TASK PROMPT:
Transcribe all the data below exactly, leaving its pictures out.

STORED DATA:
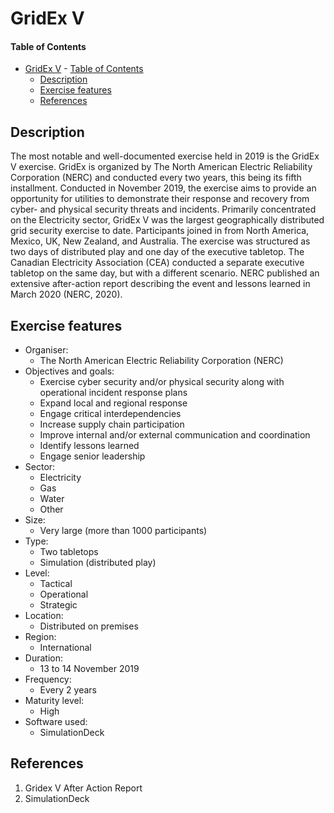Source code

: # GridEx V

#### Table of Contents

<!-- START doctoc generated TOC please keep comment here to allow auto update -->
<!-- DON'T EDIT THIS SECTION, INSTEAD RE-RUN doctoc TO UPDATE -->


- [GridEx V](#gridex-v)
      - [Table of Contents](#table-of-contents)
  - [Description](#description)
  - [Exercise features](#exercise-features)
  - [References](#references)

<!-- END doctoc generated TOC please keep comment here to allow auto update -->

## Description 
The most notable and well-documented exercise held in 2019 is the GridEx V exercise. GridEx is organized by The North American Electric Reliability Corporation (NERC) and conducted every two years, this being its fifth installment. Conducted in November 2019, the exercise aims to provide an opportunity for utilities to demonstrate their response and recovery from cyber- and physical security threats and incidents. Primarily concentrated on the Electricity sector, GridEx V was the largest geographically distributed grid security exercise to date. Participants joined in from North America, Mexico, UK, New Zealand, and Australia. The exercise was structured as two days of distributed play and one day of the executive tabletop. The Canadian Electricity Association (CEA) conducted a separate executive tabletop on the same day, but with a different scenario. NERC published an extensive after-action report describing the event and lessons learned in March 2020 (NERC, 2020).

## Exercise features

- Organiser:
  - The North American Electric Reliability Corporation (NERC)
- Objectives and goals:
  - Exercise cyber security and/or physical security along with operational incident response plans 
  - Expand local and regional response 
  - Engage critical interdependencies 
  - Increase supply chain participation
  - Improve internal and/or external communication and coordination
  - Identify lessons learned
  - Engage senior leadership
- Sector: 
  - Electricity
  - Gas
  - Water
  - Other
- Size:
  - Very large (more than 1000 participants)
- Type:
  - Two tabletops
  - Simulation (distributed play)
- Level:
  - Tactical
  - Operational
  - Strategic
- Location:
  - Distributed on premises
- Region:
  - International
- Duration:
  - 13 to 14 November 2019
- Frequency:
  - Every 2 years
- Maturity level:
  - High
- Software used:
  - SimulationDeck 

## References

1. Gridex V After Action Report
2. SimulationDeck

SOLUTION FOR THIS TASK:
Source code

: # GridEx V

#### Table of Contents

<!-- START doctoc generated TOC please keep comment here to allow auto update -->
<!-- DON'T EDIT THIS SECTION, INSTEAD RE-RUN doctoc TO UPDATE -->


- [GridEx V](#gridex-v)
      - [Table of Contents](#table-of-contents)
  - [Description](#description)
  - [Exercise features](#exercise-features)
  - [References](#references)

<!-- END doctoc generated TOC please keep comment here to allow auto update -->

## Description 
The most notable and well-documented exercise held in 2019 is the GridEx V exercise. GridEx is organized by The North American Electric Reliability Corporation (NERC) and conducted every two years, this being its fifth installment. Conducted in November 2019, the exercise aims to provide an opportunity for utilities to demonstrate their response and recovery from cyber- and physical security threats and incidents. Primarily concentrated on the Electricity sector, GridEx V was the largest geographically distributed grid security exercise to date. Participants joined in from North America, Mexico, UK, New Zealand, and Australia. The exercise was structured as two days of distributed play and one day of the executive tabletop. The Canadian Electricity Association (CEA) conducted a separate executive tabletop on the same day, but with a different scenario. NERC published an extensive after-action report describing the event and lessons learned in March 2020 (NERC, 2020).

## Exercise features

- Organiser:
  - The North American Electric Reliability Corporation (NERC)
- Objectives and goals:
  - Exercise cyber security and/or physical security along with operational incident response plans 
  - Expand local and regional response 
  - Engage critical interdependencies 
  - Increase supply chain participation
  - Improve internal and/or external communication and coordination
  - Identify lessons learned
  - Engage senior leadership
- Sector: 
  - Electricity
  - Gas
  - Water
  - Other
- Size:
  - Very large (more than 1000 participants)
- Type:
  - Two tabletops
  - Simulation (distributed play)
- Level:
  - Tactical
  - Operational
  - Strategic
- Location:
  - Distributed on premises
- Region:
  - International
- Duration:
  - 13 to 14 November 2019
- Frequency:
  - Every 2 years
- Maturity level:
  - High
- Software used:
  - SimulationDeck 

## References

1. Gridex V After Action Report
2. SimulationDeck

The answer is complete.